Required action
Pictures stay out; everything else in the entries below is to be duplicated exactly.
◇ ◇ ◇ ◇ ◇ ◇ ◇
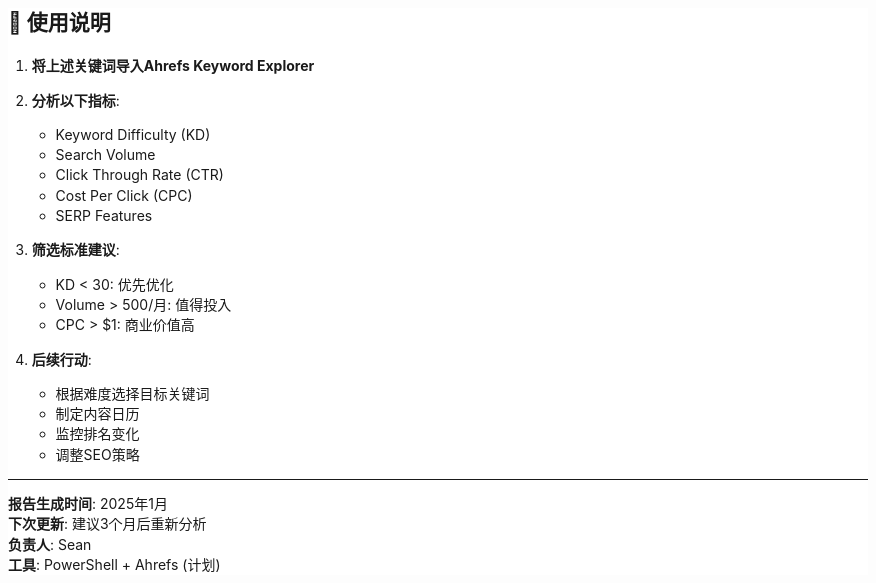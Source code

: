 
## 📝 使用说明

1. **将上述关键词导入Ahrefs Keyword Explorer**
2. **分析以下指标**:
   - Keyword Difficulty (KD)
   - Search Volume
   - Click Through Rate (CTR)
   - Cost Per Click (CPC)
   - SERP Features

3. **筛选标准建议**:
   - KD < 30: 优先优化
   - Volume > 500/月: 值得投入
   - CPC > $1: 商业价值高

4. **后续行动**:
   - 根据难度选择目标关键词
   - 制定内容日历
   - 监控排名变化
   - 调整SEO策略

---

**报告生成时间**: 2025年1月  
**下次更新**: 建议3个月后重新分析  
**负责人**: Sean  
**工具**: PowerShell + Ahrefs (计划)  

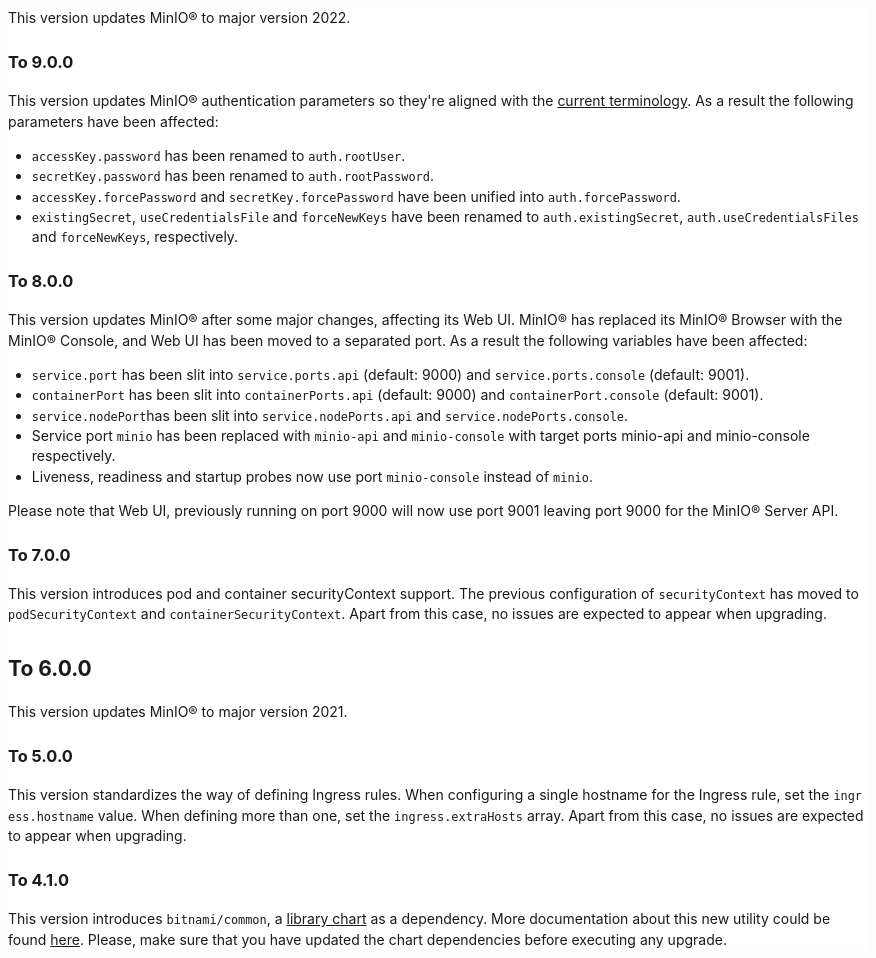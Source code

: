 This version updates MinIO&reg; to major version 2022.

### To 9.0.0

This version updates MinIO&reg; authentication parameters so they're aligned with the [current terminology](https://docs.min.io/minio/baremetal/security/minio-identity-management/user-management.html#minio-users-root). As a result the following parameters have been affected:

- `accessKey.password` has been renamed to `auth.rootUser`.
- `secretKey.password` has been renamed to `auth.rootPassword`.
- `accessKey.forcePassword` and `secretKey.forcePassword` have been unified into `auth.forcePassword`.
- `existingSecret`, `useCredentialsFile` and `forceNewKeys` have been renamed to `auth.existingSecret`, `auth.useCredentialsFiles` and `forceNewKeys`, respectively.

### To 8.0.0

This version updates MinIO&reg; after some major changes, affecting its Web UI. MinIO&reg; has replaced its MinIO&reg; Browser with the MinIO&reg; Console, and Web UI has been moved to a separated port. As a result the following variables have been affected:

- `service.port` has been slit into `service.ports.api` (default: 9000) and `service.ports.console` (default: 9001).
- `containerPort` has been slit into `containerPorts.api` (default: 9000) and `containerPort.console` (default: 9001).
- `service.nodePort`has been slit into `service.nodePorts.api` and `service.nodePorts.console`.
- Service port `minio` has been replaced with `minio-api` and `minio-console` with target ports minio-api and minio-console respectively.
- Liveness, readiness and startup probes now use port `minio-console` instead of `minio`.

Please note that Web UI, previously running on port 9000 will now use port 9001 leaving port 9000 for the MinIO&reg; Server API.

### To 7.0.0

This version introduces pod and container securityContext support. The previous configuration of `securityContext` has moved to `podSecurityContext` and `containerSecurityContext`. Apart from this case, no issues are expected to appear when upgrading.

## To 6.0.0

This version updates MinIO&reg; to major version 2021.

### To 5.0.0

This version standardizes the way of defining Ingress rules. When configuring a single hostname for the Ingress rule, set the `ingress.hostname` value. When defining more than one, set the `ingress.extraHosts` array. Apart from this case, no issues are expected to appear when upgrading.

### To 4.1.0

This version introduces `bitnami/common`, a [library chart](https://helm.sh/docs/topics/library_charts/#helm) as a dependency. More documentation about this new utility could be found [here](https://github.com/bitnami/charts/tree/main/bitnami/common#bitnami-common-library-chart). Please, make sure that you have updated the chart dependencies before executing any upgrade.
◇ ◇ ◇ ◇ ◇ ◇ ◇
Exercise solution
Source code

: 
## 📝 使用说明

1. **将上述关键词导入Ahrefs Keyword Explorer**
2. **分析以下指标**:
   - Keyword Difficulty (KD)
   - Search Volume
   - Click Through Rate (CTR)
   - Cost Per Click (CPC)
   - SERP Features

3. **筛选标准建议**:
   - KD < 30: 优先优化
   - Volume > 500/月: 值得投入
   - CPC > $1: 商业价值高

4. **后续行动**:
   - 根据难度选择目标关键词
   - 制定内容日历
   - 监控排名变化
   - 调整SEO策略

---

**报告生成时间**: 2025年1月  
**下次更新**: 建议3个月后重新分析  
**负责人**: Sean  
**工具**: PowerShell + Ahrefs (计划)  

Source code

: This version updates MinIO&reg; to major version 2022.

### To 9.0.0

This version updates MinIO&reg; authentication parameters so they're aligned with the [current terminology](https://docs.min.io/minio/baremetal/security/minio-identity-management/user-management.html#minio-users-root). As a result the following parameters have been affected:

- `accessKey.password` has been renamed to `auth.rootUser`.
- `secretKey.password` has been renamed to `auth.rootPassword`.
- `accessKey.forcePassword` and `secretKey.forcePassword` have been unified into `auth.forcePassword`.
- `existingSecret`, `useCredentialsFile` and `forceNewKeys` have been renamed to `auth.existingSecret`, `auth.useCredentialsFiles` and `forceNewKeys`, respectively.

### To 8.0.0

This version updates MinIO&reg; after some major changes, affecting its Web UI. MinIO&reg; has replaced its MinIO&reg; Browser with the MinIO&reg; Console, and Web UI has been moved to a separated port. As a result the following variables have been affected:

- `service.port` has been slit into `service.ports.api` (default: 9000) and `service.ports.console` (default: 9001).
- `containerPort` has been slit into `containerPorts.api` (default: 9000) and `containerPort.console` (default: 9001).
- `service.nodePort`has been slit into `service.nodePorts.api` and `service.nodePorts.console`.
- Service port `minio` has been replaced with `minio-api` and `minio-console` with target ports minio-api and minio-console respectively.
- Liveness, readiness and startup probes now use port `minio-console` instead of `minio`.

Please note that Web UI, previously running on port 9000 will now use port 9001 leaving port 9000 for the MinIO&reg; Server API.

### To 7.0.0

This version introduces pod and container securityContext support. The previous configuration of `securityContext` has moved to `podSecurityContext` and `containerSecurityContext`. Apart from this case, no issues are expected to appear when upgrading.

## To 6.0.0

This version updates MinIO&reg; to major version 2021.

### To 5.0.0

This version standardizes the way of defining Ingress rules. When configuring a single hostname for the Ingress rule, set the `ingress.hostname` value. When defining more than one, set the `ingress.extraHosts` array. Apart from this case, no issues are expected to appear when upgrading.

### To 4.1.0

This version introduces `bitnami/common`, a [library chart](https://helm.sh/docs/topics/library_charts/#helm) as a dependency. More documentation about this new utility could be found [here](https://github.com/bitnami/charts/tree/main/bitnami/common#bitnami-common-library-chart). Please, make sure that you have updated the chart dependencies before executing any upgrade.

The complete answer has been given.